### What to work on
Give every line of the records exactly, please, from the first up to and including the one containing "The project uses".

### Records provided
——————————

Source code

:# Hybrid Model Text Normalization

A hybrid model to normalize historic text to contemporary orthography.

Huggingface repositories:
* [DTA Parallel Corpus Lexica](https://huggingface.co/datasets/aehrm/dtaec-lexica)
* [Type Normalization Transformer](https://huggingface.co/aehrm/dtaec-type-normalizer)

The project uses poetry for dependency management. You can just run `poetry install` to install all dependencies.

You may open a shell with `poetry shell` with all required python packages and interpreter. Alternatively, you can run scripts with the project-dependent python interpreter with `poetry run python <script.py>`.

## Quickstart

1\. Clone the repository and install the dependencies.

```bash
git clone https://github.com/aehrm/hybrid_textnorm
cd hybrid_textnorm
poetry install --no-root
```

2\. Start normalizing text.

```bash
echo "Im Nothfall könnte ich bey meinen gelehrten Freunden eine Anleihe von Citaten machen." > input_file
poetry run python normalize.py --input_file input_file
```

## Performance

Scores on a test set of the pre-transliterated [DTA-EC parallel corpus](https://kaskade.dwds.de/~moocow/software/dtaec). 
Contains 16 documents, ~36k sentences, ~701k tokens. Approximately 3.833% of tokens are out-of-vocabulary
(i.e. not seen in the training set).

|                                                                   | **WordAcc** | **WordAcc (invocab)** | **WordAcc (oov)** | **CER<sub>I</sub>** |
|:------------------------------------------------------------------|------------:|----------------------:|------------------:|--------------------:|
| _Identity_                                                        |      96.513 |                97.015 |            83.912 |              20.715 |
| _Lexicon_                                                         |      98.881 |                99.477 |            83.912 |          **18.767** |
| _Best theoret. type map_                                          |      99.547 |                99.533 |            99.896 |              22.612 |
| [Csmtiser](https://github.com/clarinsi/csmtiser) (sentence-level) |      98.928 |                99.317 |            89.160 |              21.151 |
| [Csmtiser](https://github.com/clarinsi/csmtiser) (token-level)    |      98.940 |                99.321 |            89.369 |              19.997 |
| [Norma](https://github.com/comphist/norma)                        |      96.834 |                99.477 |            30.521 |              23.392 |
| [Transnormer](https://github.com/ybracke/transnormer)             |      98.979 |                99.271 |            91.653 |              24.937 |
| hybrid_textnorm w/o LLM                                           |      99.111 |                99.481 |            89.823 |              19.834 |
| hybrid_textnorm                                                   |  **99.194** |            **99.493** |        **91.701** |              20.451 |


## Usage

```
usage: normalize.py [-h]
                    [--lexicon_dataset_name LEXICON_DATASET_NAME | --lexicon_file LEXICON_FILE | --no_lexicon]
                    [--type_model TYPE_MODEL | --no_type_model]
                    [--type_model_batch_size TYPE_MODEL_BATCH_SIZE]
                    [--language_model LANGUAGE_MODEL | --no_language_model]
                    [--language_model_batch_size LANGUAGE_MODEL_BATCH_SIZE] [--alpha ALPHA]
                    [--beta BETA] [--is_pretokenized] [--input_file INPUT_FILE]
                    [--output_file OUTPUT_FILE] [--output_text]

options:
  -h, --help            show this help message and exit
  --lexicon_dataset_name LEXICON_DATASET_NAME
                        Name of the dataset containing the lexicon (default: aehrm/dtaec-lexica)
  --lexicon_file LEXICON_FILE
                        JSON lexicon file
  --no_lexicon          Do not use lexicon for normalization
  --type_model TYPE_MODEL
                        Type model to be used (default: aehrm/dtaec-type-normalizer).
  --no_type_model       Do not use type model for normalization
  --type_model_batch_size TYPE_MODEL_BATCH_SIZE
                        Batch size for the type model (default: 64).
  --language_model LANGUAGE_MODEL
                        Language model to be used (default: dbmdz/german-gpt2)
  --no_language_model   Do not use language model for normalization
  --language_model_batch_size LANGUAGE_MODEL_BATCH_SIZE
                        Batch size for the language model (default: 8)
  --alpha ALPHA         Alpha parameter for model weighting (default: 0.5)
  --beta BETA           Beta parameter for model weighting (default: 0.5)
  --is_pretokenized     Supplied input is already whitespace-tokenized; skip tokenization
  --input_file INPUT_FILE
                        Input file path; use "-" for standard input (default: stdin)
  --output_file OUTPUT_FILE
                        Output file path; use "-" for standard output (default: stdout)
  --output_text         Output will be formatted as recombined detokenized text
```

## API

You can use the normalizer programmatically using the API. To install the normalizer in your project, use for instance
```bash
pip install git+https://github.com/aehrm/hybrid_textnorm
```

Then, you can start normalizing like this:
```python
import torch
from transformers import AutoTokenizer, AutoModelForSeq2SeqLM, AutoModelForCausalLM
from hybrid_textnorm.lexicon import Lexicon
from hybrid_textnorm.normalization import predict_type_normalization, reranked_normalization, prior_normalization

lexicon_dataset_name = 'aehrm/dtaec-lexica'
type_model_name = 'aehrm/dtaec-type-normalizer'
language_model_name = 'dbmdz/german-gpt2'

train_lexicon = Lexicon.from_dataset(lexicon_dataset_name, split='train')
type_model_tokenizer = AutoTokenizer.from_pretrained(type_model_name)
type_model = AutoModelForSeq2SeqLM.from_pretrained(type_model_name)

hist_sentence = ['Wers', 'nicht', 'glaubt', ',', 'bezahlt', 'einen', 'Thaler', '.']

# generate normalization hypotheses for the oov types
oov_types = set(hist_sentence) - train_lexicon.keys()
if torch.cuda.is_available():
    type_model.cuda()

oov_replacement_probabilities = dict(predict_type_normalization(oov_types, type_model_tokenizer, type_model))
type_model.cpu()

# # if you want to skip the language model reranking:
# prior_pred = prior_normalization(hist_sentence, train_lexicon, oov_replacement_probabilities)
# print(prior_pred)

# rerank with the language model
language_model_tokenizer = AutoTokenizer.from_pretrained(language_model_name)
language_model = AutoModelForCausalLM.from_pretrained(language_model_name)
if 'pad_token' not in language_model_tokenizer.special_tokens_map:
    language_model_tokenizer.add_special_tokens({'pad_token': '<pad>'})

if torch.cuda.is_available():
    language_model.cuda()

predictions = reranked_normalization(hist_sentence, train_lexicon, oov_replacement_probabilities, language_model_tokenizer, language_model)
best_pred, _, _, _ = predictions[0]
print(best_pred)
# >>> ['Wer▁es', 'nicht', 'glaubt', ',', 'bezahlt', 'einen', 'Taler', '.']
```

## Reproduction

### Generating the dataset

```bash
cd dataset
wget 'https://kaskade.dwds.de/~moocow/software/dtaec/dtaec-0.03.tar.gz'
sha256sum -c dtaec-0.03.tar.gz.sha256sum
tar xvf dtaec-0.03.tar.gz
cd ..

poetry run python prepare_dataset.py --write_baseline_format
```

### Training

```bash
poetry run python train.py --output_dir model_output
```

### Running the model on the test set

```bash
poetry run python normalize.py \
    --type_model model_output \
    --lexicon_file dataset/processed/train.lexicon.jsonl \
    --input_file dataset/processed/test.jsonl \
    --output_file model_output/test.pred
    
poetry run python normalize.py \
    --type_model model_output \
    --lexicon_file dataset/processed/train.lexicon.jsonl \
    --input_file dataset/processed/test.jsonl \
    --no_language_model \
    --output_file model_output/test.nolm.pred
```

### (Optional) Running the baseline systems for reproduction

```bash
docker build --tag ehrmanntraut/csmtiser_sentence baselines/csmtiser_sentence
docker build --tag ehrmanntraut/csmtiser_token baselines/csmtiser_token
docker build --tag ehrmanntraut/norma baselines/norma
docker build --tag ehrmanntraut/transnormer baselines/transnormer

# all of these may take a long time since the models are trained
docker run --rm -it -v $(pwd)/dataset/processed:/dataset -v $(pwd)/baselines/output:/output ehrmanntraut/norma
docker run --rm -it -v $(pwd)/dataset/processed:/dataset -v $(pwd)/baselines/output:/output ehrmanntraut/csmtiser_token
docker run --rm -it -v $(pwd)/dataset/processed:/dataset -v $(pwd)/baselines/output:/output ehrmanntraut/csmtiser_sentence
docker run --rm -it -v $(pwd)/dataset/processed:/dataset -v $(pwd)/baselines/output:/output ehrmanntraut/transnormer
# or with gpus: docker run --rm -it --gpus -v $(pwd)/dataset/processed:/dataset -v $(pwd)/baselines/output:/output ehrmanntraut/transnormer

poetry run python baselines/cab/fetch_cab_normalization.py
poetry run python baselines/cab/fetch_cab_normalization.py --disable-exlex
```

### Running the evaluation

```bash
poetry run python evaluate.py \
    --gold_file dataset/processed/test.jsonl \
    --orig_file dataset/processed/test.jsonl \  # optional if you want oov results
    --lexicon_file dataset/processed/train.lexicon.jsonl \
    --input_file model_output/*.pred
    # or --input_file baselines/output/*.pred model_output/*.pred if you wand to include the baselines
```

——————————

### Answer box
Source code

:# Hybrid Model Text Normalization

A hybrid model to normalize historic text to contemporary orthography.

Huggingface repositories:
* [DTA Parallel Corpus Lexica](https://huggingface.co/datasets/aehrm/dtaec-lexica)
* [Type Normalization Transformer](https://huggingface.co/aehrm/dtaec-type-normalizer)

The project uses poetry for dependency management. You can just run `poetry install` to install all dependencies.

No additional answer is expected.